Dave here from San Diego, nice to meet everyone!  Brand new to smoking, and just firing up my "new" 30" MES for a 4# brisket. By "new" I mean that I bought it refurbished...remains to be seen whether that was a good idea.  In any case, following directions seen on here, I am working with a temp of 235.  

Problem is, the smoker tends to drop about 10 degrees below before firing back up, and then gets about 10 degrees too hot before it reaches it "peak" and starts dropping back down...so instead of a 235 constant, it keeps rising and falling in the range of 220-250ish.  Just want to make sure this is normal and that as long as the average is close to 235 I'm good to go, or whether this is a serious fault with the machine. 

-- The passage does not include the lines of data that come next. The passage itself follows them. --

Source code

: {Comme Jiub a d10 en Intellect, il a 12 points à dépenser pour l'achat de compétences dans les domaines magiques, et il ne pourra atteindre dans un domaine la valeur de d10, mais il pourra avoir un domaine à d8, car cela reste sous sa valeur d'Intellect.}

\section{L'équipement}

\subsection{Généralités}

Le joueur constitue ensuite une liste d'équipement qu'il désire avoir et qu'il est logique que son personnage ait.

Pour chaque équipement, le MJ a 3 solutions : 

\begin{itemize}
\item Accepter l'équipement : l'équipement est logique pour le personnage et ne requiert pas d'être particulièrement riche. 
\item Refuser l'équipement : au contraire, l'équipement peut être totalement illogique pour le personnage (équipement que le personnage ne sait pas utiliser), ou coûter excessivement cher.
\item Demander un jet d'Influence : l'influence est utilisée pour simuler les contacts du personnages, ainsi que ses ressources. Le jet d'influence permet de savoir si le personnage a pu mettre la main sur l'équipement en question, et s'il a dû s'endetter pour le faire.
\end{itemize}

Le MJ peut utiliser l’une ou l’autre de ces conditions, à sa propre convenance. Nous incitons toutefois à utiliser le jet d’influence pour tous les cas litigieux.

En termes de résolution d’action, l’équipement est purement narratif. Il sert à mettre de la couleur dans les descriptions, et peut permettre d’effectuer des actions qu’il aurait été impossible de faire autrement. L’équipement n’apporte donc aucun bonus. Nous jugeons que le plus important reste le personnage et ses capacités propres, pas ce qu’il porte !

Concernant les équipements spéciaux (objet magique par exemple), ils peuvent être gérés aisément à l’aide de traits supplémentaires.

Thanks and look forward to seeing how the first one ends up, will share once I pull it from the smoker!


----------



## daveomak (Nov 24, 2013)

No different than your oven in the kitchen.....


----------



## sandiegosmokin (Nov 24, 2013)

Right so a 20-25 degree swing up and down isn't a big deal?  Just wasn't sure if that was outside the ideal range or if I should adjust so the top end doesn't get so high...or same question with the lower end...basically which side of the spectrum is it better to err on?  I imagine the lower end.  Thanks for the quick reply!


----------



## daveomak (Nov 24, 2013)

I lean toward the average temp... 200-250 swing = 225 cooking temp....  or something like that....


----------



## holyfeld (Nov 24, 2013)

Piling on to Dave's comment ... I'm documenting some issues and mods I'm making to my MES-40 here: http://www.smokingmeatforums.com/t/151864/mes-40-model-20070512-temperature-problems

If you look at the temperature graph you'll the smoking chamber temperature swing. About 7:15 I put the prime rib in the oven @ 300. The oscillations at that time are in my oven.

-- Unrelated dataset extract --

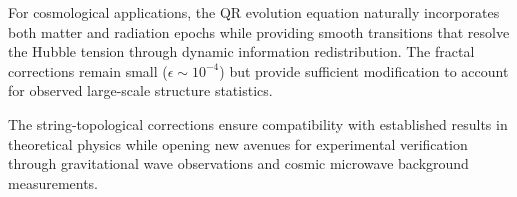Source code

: For cosmological applications, the QR evolution equation naturally incorporates both matter and radiation epochs while providing smooth transitions that resolve the Hubble tension through dynamic information redistribution. The fractal corrections remain small ($\epsilon \sim 10^{-4}$) but provide sufficient modification to account for observed large-scale structure statistics.

The string-topological corrections ensure compatibility with established results in theoretical physics while opening new avenues for experimental verification through gravitational wave observations and cosmic microwave background measurements.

I made the leap and bought a PID controller for my smoker.  Now I'm wondering if I should get one for my oven!


----------



## sandiegosmokin (Nov 26, 2013)

Came out pretty well for my first Brisket try!













IMG_20131125_201440.jpg



__ sandiegosmokin
__ Nov 26, 2013


----------



## mcockrell (Nov 26, 2013)

not bad! my best friend lives in San Diego and he was complaining the other day that he couldn't find a decent brisket.

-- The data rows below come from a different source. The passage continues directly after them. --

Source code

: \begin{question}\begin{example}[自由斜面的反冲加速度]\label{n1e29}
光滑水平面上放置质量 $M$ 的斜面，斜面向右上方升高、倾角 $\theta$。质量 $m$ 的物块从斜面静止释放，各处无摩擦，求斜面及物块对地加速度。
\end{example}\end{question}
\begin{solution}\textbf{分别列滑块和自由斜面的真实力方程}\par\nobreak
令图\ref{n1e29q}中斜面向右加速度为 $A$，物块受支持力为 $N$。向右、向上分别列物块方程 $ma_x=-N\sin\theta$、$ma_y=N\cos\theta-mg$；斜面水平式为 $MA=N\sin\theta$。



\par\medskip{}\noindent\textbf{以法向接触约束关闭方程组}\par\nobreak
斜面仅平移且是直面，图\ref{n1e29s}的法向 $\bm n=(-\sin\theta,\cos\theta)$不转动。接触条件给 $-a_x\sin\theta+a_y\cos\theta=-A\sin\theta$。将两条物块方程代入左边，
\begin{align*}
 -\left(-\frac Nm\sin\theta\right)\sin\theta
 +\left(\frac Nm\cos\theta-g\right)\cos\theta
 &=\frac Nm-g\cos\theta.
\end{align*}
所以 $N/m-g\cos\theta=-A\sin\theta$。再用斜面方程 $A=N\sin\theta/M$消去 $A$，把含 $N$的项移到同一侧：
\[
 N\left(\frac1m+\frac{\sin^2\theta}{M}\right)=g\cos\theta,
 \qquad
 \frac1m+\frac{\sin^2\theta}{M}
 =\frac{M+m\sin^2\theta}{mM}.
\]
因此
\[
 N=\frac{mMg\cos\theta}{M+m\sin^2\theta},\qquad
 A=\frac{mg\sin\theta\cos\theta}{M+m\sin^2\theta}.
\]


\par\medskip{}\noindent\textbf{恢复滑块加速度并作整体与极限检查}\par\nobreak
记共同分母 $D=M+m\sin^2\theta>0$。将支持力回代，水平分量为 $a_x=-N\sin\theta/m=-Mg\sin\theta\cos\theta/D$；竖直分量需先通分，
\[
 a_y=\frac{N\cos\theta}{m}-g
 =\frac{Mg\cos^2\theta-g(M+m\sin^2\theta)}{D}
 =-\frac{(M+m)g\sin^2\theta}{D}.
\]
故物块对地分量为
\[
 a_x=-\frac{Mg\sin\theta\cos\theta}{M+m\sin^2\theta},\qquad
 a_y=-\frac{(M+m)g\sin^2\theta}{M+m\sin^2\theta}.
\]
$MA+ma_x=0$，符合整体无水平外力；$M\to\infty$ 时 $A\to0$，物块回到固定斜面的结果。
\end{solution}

you will get fluctuations like that on every electric because when it gets to temp and turns the element off there is still a lot of residual heat on the element. 20 degrees on mine is pretty normal. ive found that putting in or out of sunshine depending on the weather can help decrease this but honestly 10 degrees on either side of your target temp isn't going to be a huge deal.


----------